I don't know if any of these steps made a difference or whether there was a
transient issue that resolved itself but thankfully this 3rd time the installer
worked and the machine was back into a usable state.

After installation I plugged my clone drive in and used the Migration Assistant
to restore my data. I was actually impressed at how well this worked - I'd
always assumed a full-system clone with CCC would be a better experience but the
Migration Assistant did really well and completed very quickly.

I did run into a few minor issues with it:

1) After it completed my first login attempt resulted in a perpetual spinner,
but a simple reboot resolved it

2) Some of my system settings were restored to defaults but that's not really a
major problem

Other than those two minor glitches the system is exactly as it would have been
if I'd restored from the clone, except that Apple Pay now works and it also
didn't re-download all my photos from iCloud.

So a bumpy road but ultimately successful.
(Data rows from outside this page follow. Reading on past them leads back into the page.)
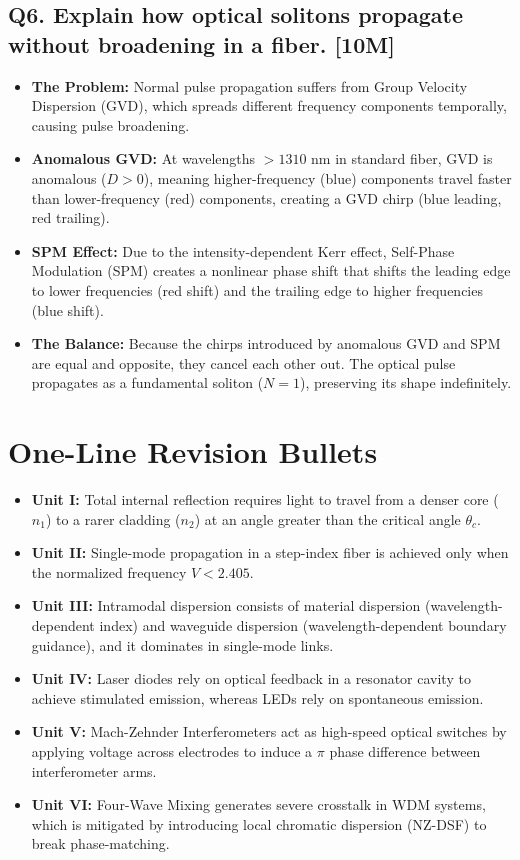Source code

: \subsection{Q6. Explain how optical solitons propagate without broadening in a fiber. [10M]}
\begin{itemize}
  \item   \textbf{The Problem:} Normal pulse propagation suffers from Group Velocity Dispersion (GVD), which spreads different frequency components temporally, causing pulse broadening.
  \item   \textbf{Anomalous GVD:} At wavelengths $>1310\text{ nm}$ in standard fiber, GVD is anomalous ($D > 0$), meaning higher-frequency (blue) components travel faster than lower-frequency (red) components, creating a GVD chirp (blue leading, red trailing).
  \item   \textbf{SPM Effect:} Due to the intensity-dependent Kerr effect, Self-Phase Modulation (SPM) creates a nonlinear phase shift that shifts the leading edge to lower frequencies (red shift) and the trailing edge to higher frequencies (blue shift).
  \item   \textbf{The Balance:} Because the chirps introduced by anomalous GVD and SPM are equal and opposite, they cancel each other out. The optical pulse propagates as a fundamental soliton ($N=1$), preserving its shape indefinitely.
\end{itemize}


\section{One-Line Revision Bullets}

\begin{itemize}
  \item   \textbf{Unit I:} Total internal reflection requires light to travel from a denser core ($n_1$) to a rarer cladding ($n_2$) at an angle greater than the critical angle $\theta_c$.
  \item   \textbf{Unit II:} Single-mode propagation in a step-index fiber is achieved only when the normalized frequency $V < 2.405$.
  \item   \textbf{Unit III:} Intramodal dispersion consists of material dispersion (wavelength-dependent index) and waveguide dispersion (wavelength-dependent boundary guidance), and it dominates in single-mode links.
  \item   \textbf{Unit IV:} Laser diodes rely on optical feedback in a resonator cavity to achieve stimulated emission, whereas LEDs rely on spontaneous emission.
  \item   \textbf{Unit V:} Mach-Zehnder Interferometers act as high-speed optical switches by applying voltage across electrodes to induce a $\pi$ phase difference between interferometer arms.
  \item   \textbf{Unit VI:} Four-Wave Mixing generates severe crosstalk in WDM systems, which is mitigated by introducing local chromatic dispersion (NZ-DSF) to break phase-matching.
\end{itemize}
I have since reached out to CCC support to ask them if they'd consider adding a
warning to the application when attempting to restore a clone to a T2 mac.
Hopefully if they do this it will prevent others from going through the same
trouble. I can easily imagine many people restoring clones, noticing Apple Pay
doesn't work and not connecting the dots - likely leading to many hours on the
phone to Apple Support.

Much thanks to Branes and Cpuroast of ##apple for their help in resolving this!